--- Task input ---

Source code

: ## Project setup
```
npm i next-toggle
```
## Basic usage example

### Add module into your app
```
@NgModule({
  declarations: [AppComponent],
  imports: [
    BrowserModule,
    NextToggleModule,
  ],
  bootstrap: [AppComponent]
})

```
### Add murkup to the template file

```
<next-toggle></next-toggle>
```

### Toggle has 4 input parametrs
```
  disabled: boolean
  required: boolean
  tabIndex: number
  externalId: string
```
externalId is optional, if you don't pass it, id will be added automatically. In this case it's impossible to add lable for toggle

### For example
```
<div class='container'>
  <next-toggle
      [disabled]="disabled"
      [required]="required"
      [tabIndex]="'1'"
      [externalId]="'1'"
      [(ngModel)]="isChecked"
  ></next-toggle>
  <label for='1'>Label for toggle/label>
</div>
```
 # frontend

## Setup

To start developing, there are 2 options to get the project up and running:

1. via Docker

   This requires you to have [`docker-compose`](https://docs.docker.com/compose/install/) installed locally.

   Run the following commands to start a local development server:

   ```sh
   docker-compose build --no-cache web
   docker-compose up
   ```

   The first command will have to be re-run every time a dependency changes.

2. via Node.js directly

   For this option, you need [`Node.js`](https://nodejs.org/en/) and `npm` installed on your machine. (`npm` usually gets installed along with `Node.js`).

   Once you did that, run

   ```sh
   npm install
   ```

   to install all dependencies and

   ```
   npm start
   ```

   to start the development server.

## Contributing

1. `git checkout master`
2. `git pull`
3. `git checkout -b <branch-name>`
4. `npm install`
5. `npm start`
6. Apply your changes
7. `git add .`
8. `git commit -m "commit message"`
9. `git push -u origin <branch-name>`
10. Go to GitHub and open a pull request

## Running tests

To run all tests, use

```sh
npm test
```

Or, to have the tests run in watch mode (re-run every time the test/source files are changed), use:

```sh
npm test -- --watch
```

---

Exercise
Copy every line of the material above in which the word "disabled" appears.

Answer
  disabled: boolean
      [disabled]="disabled"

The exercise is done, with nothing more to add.